──────── INPUT RECORDS

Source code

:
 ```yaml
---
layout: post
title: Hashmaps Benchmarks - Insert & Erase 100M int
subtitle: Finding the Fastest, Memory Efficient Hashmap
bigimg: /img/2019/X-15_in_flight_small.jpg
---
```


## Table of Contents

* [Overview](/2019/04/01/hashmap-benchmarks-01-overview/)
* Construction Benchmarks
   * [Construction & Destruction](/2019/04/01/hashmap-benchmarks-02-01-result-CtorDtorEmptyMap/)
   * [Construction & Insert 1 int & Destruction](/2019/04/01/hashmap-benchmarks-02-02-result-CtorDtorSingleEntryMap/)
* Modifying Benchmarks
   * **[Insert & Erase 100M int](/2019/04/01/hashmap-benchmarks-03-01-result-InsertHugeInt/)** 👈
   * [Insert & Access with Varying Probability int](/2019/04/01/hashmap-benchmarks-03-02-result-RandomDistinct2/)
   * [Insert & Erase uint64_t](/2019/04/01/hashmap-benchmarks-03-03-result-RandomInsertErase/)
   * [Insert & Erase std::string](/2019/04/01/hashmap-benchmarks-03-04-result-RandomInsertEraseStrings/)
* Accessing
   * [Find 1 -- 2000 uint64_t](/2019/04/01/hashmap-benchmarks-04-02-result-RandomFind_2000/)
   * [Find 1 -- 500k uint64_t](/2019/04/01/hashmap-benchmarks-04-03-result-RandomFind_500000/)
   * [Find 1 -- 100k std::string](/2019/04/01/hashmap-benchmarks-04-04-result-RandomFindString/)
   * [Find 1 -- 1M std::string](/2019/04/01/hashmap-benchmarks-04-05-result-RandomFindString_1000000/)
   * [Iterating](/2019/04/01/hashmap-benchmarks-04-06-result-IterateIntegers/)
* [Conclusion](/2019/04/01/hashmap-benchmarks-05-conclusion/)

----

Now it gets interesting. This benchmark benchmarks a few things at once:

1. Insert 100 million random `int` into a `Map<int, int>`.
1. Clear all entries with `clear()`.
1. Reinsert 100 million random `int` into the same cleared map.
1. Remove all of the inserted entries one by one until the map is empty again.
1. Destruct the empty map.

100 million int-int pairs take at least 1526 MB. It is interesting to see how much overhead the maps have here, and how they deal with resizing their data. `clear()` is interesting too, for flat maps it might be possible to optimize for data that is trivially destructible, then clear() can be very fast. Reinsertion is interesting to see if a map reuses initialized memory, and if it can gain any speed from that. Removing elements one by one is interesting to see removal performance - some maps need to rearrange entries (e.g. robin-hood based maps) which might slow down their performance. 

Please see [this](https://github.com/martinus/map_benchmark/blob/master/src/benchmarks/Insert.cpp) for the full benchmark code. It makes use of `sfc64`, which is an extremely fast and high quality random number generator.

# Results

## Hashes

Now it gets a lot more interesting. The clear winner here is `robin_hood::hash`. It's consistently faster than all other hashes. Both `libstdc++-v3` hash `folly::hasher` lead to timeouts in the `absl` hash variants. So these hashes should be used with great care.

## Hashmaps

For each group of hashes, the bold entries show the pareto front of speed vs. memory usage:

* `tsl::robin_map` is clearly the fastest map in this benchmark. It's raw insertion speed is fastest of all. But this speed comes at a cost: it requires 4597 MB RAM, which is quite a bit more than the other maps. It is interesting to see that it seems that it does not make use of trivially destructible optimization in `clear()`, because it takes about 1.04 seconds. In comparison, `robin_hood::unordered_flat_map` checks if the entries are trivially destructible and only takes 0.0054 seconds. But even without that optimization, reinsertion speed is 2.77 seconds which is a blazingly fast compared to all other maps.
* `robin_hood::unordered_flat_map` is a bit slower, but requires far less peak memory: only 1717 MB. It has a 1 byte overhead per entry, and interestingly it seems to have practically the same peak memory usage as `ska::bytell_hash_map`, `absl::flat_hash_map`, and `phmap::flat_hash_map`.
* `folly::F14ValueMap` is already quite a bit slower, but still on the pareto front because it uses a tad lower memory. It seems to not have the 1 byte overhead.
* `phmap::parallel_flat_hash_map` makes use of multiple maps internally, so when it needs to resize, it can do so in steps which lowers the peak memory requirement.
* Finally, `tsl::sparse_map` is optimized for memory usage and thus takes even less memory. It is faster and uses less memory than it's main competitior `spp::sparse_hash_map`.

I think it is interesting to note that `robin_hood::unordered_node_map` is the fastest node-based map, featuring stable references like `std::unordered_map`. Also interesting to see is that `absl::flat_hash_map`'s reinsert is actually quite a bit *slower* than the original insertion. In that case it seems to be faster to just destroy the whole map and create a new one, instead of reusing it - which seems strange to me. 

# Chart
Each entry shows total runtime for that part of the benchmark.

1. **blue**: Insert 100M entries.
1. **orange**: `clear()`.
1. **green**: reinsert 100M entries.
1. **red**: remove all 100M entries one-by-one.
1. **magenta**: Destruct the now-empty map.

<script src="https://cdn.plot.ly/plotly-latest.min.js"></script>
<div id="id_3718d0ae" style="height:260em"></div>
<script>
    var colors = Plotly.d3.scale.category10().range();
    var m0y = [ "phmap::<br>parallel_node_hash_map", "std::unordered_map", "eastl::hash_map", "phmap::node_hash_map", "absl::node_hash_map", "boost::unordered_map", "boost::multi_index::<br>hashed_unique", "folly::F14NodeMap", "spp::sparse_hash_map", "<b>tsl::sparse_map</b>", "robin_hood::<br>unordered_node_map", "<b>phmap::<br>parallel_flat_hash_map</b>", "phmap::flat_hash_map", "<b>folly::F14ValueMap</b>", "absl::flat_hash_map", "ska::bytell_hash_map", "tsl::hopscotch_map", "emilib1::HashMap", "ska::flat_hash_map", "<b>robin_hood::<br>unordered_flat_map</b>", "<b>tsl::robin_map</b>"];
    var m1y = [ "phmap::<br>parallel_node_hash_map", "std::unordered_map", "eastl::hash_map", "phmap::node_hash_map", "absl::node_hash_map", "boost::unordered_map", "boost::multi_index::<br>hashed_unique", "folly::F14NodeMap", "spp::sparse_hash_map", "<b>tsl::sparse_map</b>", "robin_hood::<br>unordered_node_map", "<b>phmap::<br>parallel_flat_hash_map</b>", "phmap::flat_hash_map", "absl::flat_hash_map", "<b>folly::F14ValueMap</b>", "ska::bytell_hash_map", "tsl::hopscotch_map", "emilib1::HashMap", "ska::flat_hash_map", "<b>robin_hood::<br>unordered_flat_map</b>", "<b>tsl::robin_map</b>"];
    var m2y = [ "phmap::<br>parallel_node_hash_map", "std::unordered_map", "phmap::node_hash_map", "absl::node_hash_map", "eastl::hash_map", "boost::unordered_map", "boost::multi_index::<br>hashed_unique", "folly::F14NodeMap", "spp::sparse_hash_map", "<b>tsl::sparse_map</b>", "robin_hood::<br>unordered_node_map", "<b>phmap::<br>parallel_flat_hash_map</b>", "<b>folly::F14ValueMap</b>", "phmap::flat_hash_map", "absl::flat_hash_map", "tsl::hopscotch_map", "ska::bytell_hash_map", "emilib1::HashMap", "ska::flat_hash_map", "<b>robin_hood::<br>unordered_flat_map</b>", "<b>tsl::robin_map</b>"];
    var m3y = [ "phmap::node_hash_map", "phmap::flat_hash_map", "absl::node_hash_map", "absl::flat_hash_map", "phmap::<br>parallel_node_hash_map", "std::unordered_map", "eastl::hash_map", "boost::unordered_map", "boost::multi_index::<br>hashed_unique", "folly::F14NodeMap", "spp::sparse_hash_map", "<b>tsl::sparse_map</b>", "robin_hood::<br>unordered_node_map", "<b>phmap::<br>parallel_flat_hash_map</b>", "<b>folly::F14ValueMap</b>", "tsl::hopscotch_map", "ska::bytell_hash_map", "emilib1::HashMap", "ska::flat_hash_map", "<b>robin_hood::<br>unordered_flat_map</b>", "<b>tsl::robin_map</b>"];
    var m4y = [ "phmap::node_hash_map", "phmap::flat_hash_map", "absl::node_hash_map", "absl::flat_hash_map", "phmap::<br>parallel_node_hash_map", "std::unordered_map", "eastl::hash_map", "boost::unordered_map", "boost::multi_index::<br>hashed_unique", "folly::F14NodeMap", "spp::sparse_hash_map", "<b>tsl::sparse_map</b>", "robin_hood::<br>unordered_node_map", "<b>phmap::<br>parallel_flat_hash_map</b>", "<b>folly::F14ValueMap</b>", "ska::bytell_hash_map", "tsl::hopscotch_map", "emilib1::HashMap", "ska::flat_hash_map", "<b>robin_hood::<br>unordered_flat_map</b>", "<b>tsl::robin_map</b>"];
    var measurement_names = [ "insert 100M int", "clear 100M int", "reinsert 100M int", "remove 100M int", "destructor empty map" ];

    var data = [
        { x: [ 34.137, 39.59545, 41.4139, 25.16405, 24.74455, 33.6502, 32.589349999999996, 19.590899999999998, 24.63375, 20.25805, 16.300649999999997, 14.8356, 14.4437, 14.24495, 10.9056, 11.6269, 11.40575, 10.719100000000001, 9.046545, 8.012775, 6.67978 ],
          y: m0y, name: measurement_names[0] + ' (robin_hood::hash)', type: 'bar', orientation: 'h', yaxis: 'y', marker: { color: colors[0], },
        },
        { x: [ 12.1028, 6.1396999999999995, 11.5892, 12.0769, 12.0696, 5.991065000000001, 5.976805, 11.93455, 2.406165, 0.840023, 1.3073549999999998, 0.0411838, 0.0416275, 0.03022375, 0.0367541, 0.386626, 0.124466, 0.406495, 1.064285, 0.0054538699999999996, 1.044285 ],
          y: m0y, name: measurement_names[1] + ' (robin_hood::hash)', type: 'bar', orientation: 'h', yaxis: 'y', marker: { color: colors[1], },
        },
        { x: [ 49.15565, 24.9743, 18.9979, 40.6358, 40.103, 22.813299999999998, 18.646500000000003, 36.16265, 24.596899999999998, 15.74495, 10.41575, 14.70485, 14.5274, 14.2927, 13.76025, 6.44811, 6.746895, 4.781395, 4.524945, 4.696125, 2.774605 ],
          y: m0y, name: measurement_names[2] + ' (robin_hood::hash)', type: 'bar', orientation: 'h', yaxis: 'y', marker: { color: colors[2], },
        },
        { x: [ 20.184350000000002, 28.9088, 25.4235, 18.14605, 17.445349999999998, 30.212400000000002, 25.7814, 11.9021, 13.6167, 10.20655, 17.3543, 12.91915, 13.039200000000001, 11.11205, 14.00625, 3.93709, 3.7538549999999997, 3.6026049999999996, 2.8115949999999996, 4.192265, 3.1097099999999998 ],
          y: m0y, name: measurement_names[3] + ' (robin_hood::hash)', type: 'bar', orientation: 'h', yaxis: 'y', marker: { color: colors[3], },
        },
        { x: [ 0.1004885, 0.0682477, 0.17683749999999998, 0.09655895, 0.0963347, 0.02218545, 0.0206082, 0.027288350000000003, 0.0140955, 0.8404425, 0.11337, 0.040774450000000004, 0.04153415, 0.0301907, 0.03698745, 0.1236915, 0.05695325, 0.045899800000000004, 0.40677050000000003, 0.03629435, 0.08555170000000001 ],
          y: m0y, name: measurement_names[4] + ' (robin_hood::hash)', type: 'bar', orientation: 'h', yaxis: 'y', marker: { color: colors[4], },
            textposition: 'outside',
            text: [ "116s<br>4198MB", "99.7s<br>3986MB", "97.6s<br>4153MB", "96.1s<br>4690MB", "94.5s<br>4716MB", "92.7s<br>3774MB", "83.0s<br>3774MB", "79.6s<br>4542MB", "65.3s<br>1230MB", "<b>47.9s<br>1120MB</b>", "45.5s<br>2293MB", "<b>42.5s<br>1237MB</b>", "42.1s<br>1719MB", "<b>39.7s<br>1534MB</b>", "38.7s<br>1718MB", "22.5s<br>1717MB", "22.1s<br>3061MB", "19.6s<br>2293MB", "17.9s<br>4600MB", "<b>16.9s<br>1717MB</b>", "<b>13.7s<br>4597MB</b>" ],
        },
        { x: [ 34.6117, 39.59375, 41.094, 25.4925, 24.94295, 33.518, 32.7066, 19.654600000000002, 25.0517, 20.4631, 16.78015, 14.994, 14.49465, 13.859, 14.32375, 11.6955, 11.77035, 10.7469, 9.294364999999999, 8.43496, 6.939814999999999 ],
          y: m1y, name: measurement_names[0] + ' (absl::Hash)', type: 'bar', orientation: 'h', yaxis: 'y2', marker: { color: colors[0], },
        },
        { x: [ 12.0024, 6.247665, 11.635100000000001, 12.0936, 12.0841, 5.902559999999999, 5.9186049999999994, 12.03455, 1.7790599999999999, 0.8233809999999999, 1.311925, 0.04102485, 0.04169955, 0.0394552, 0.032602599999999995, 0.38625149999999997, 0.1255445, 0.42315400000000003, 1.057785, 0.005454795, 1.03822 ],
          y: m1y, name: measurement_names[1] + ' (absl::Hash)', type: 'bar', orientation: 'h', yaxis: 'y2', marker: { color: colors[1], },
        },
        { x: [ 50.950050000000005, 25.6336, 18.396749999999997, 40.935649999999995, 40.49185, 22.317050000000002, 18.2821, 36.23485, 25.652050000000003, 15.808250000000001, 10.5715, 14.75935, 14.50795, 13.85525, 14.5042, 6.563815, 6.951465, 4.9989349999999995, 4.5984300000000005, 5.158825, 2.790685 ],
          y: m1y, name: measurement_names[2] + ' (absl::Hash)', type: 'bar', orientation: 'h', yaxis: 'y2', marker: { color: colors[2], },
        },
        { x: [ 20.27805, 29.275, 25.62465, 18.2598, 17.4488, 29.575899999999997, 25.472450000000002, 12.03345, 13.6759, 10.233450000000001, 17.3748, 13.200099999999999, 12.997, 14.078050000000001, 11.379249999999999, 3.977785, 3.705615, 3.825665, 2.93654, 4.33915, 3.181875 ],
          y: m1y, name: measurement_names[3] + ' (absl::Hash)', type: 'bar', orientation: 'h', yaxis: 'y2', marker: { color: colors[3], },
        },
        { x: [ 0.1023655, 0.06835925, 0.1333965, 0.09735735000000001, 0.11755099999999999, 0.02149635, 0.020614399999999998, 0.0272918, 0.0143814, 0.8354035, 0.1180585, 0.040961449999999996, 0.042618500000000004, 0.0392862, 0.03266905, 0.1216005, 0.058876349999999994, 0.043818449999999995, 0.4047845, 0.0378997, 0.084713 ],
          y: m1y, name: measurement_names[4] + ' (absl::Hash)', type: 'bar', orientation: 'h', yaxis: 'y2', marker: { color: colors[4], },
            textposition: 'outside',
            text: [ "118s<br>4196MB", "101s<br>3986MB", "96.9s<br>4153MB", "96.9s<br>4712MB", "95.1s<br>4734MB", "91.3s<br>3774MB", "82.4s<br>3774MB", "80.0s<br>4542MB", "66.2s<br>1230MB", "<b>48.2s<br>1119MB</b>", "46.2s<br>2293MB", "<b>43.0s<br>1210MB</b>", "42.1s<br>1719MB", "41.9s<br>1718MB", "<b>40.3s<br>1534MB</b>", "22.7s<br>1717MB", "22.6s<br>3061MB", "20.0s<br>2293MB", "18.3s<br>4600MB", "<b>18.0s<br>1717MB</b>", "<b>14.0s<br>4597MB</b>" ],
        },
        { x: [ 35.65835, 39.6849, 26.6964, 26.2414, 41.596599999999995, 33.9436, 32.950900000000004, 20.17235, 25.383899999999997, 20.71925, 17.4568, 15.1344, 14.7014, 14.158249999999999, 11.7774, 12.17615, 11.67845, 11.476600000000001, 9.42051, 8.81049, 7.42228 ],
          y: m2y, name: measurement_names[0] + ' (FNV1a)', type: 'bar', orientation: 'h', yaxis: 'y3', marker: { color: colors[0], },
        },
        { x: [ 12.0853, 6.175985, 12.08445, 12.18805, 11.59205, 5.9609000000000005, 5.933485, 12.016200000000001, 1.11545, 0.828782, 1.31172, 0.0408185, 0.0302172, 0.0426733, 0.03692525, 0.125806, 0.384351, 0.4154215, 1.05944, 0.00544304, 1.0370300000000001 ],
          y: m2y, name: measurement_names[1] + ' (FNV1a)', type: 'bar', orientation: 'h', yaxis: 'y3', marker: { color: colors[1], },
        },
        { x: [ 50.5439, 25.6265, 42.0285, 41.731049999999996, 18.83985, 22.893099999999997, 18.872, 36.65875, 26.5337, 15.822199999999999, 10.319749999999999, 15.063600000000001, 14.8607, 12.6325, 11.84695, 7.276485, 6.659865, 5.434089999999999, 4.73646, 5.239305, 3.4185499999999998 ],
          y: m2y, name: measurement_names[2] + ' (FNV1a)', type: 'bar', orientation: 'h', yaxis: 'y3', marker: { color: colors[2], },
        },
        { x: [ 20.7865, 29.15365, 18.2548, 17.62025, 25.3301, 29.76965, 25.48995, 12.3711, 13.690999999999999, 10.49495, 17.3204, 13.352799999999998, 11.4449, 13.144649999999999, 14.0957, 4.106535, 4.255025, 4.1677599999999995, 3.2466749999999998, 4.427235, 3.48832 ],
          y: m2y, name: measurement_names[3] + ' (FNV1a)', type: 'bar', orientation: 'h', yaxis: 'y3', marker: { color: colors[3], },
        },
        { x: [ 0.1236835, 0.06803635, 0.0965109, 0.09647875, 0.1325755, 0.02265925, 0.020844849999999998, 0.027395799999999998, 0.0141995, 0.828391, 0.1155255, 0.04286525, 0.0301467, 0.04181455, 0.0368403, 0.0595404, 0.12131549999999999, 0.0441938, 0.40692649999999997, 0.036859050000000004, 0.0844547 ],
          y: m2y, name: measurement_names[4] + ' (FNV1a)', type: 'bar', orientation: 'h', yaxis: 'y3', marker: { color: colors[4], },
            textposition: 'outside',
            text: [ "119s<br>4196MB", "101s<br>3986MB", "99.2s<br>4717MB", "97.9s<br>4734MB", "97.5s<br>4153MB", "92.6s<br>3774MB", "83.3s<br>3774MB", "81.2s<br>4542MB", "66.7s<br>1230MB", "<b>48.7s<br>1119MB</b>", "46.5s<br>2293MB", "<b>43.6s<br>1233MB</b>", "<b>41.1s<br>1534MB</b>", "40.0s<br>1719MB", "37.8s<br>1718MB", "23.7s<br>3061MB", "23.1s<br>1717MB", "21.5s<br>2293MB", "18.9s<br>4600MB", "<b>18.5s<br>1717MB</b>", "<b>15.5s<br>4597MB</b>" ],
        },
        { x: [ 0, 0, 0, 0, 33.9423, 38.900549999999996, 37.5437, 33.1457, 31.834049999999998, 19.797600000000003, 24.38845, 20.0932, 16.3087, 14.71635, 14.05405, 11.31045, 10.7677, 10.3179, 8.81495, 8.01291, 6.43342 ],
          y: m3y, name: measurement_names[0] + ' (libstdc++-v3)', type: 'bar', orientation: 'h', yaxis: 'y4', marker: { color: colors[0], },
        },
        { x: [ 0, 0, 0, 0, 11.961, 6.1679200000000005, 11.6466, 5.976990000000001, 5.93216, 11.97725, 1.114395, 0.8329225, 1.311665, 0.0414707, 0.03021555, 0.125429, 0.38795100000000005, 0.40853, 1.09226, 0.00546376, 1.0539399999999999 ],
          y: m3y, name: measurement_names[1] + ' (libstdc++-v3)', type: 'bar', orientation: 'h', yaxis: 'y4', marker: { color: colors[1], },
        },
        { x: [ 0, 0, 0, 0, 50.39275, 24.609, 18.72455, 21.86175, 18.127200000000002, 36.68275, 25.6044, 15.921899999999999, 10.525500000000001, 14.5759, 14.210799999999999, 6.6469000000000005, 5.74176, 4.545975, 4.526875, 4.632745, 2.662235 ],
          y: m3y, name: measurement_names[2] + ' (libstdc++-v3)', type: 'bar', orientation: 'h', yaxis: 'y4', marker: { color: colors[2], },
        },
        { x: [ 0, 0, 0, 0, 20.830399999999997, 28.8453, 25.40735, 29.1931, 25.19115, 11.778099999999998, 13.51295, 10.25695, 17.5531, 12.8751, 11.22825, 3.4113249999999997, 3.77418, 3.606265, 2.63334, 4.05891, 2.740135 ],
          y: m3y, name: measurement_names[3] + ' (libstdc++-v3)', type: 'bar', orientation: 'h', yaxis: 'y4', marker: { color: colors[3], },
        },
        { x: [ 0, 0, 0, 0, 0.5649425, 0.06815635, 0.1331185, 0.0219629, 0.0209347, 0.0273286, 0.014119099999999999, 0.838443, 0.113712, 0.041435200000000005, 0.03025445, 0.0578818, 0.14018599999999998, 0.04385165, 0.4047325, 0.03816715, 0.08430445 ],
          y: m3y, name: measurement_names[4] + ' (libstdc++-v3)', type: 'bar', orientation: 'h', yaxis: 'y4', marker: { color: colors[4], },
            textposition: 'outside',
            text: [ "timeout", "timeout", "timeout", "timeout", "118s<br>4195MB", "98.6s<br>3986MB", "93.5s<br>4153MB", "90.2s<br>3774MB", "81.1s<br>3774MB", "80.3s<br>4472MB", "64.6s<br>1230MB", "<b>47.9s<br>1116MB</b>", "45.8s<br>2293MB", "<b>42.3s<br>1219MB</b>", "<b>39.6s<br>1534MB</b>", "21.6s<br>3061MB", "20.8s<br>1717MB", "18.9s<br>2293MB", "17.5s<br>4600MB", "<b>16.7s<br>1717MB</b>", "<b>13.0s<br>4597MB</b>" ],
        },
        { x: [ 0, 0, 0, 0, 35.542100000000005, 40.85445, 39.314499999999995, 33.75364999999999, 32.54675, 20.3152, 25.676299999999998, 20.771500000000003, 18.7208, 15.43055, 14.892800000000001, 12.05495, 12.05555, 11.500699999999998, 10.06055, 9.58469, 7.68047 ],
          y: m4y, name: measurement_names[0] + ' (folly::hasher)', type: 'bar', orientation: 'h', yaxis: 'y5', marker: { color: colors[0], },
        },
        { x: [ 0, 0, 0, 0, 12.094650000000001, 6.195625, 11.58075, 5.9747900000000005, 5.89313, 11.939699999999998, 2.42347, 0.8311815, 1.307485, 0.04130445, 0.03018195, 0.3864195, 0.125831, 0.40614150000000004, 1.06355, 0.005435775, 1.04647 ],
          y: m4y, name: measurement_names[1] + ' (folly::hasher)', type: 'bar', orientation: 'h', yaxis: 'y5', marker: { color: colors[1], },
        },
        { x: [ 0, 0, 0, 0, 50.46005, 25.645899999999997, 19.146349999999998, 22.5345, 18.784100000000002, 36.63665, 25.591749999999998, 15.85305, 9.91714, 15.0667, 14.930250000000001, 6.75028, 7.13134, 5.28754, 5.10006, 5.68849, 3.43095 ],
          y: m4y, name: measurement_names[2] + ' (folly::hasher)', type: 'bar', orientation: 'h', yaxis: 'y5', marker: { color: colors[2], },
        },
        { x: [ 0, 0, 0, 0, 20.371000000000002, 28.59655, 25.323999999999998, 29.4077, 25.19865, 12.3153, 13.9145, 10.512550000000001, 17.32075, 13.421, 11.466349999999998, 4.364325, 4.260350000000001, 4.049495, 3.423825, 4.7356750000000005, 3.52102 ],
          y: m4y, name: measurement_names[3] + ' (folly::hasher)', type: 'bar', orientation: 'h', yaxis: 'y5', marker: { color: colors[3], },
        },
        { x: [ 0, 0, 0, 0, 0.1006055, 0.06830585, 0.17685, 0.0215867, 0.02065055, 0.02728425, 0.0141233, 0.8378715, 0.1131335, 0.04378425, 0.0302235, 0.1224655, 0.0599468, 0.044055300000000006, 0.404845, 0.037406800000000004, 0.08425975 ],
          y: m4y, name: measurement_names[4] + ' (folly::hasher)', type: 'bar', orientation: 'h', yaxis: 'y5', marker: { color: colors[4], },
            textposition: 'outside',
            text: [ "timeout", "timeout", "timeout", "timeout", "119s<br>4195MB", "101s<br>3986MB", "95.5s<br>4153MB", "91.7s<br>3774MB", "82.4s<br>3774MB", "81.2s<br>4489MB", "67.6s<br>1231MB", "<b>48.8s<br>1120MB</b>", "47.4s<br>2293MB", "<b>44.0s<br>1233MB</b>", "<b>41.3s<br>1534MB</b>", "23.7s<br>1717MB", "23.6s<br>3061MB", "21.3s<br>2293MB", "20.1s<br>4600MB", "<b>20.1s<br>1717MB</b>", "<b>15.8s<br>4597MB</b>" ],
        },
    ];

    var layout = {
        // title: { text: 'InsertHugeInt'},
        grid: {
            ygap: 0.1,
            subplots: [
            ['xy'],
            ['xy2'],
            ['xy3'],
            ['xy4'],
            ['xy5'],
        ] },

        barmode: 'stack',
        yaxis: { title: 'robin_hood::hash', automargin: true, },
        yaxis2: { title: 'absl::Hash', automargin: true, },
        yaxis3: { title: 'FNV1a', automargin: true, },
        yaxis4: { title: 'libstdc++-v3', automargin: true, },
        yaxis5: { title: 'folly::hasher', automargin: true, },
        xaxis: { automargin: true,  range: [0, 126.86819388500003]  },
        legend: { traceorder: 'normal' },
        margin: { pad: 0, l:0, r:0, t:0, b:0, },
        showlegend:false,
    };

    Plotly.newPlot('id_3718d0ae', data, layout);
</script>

────────────────

**INSTRUCTIONS FOR THE TASK**
Would you please repeat exactly the lines above, starting at the line with "y: m3y, name: measurement_names[0]" and stopping at the line with "4.526875, 4.632745, 2.662235", both included?

**WRITTEN ANSWER**
          y: m3y, name: measurement_names[0] + ' (libstdc++-v3)', type: 'bar', orientation: 'h', yaxis: 'y4', marker: { color: colors[0], },
        },
        { x: [ 0, 0, 0, 0, 11.961, 6.1679200000000005, 11.6466, 5.976990000000001, 5.93216, 11.97725, 1.114395, 0.8329225, 1.311665, 0.0414707, 0.03021555, 0.125429, 0.38795100000000005, 0.40853, 1.09226, 0.00546376, 1.0539399999999999 ],
          y: m3y, name: measurement_names[1] + ' (libstdc++-v3)', type: 'bar', orientation: 'h', yaxis: 'y4', marker: { color: colors[1], },
        },
        { x: [ 0, 0, 0, 0, 50.39275, 24.609, 18.72455, 21.86175, 18.127200000000002, 36.68275, 25.6044, 15.921899999999999, 10.525500000000001, 14.5759, 14.210799999999999, 6.6469000000000005, 5.74176, 4.545975, 4.526875, 4.632745, 2.662235 ],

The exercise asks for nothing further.